July 10, 2024 04:15 GMT
Increased Housing Stresses Could Pressure Rates
AUSTRALIA
Housing costs continue to be elevated with June CoreLogic capital city house prices rising 0.7% m/m and 8.6% y/y and May rents up 7.4% y/y. The housing market in Australia remains very tight with a supply shortage and working-age population growth just under 3%y/y and little immediate prospect of an improvement in fundamentals. The RBA noted in June that there has “been an increase in wealth, driven by housing prices”. While it doesn’t target housing, it is worth monitoring indicators as it has become an issue for the central bank.
Housing costs y/y%
Source: MNI - Market News/Refinitiv
- We have a policy reaction function that includes house prices. While the OCR output is broadly in line with the one without housing if price increases continue as they did in Q2, a pickup to around 3% q/q, in line with Q2-Q4 2023 average, over the forecast horizon implies an OCR 12bp higher than the estimates excluding house prices by end 2025.
Australia RBA cash rate %
Source: MNI - Market News/Refinitiv
- Home price increases have slowed in 2024 with Q1 up 1.5% q/q down from 3.4% q/q in Q3 2023 but have begun to pickup again rising 1.9% q/q in Q2.
- Even though mortgage rates have been stable, rising home prices are putting pressure on already extremely low affordability. If Q2 disposable income grows in line with Q1 (+1.1% q/q), then Q2 affordability would deteriorate further to almost 45% below trend, a new record since 1980. Q3 disposable income should rise strongly with July tax cuts and wage rises, which may help moderately.

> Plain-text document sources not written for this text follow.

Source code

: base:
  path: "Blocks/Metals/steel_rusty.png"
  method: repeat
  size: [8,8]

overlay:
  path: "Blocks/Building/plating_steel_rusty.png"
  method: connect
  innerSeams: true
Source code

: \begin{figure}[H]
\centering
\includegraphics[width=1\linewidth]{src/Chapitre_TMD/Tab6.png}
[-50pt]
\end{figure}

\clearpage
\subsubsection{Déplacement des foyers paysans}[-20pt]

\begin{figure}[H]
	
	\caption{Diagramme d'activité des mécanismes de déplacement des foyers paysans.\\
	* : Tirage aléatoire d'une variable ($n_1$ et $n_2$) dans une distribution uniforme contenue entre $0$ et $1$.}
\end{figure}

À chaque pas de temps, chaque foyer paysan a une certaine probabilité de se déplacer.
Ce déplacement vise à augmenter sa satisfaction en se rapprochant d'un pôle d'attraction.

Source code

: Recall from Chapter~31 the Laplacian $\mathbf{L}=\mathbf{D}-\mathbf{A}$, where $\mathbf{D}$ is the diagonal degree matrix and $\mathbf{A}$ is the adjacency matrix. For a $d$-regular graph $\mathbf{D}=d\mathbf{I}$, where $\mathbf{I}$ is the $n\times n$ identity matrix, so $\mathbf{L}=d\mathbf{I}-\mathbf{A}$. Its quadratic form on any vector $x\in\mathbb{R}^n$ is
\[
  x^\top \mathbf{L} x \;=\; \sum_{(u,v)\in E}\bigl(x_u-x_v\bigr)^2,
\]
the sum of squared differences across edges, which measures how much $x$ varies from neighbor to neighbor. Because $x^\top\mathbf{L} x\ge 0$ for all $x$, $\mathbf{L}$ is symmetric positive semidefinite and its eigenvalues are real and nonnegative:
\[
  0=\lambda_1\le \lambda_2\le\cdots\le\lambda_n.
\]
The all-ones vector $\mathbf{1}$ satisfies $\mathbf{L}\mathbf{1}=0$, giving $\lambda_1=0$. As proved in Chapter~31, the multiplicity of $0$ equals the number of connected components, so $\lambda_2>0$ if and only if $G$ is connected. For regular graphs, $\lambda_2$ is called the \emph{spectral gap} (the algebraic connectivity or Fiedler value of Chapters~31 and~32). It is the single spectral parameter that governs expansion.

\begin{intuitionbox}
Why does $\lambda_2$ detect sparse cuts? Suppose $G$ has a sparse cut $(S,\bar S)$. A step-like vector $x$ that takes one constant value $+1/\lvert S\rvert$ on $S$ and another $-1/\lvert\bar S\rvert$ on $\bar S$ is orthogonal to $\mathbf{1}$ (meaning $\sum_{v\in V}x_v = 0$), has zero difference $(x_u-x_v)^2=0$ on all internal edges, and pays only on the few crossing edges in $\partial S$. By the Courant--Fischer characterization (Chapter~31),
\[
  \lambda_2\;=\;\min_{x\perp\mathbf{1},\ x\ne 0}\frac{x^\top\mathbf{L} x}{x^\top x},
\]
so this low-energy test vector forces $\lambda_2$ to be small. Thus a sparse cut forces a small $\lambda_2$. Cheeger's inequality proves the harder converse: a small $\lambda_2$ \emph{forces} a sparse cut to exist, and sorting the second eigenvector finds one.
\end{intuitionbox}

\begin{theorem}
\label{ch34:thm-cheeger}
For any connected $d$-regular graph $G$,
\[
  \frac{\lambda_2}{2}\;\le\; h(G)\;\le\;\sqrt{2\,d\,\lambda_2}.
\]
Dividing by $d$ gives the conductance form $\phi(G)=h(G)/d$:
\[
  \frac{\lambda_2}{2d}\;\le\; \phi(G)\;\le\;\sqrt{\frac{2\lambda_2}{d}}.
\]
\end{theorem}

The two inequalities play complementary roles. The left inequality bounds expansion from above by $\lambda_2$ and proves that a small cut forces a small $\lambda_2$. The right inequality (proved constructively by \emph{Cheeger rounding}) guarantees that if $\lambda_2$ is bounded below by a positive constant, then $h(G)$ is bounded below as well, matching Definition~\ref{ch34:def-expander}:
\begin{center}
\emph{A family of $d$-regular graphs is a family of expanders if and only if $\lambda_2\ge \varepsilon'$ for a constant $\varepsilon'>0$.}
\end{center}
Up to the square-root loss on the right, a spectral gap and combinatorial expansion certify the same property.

- Q2 housing overvaluation may ease slightly if Q2 rents follow the trend in monthly CPI rents at around 9% overvalued down from 24.7% in Q1 2022.
- On the supply side, there are tentative signs of a turn in building approvals with the total number rising for the fourth straight month in May, but they are still around 12% below end-2019 levels and well below population growth rates.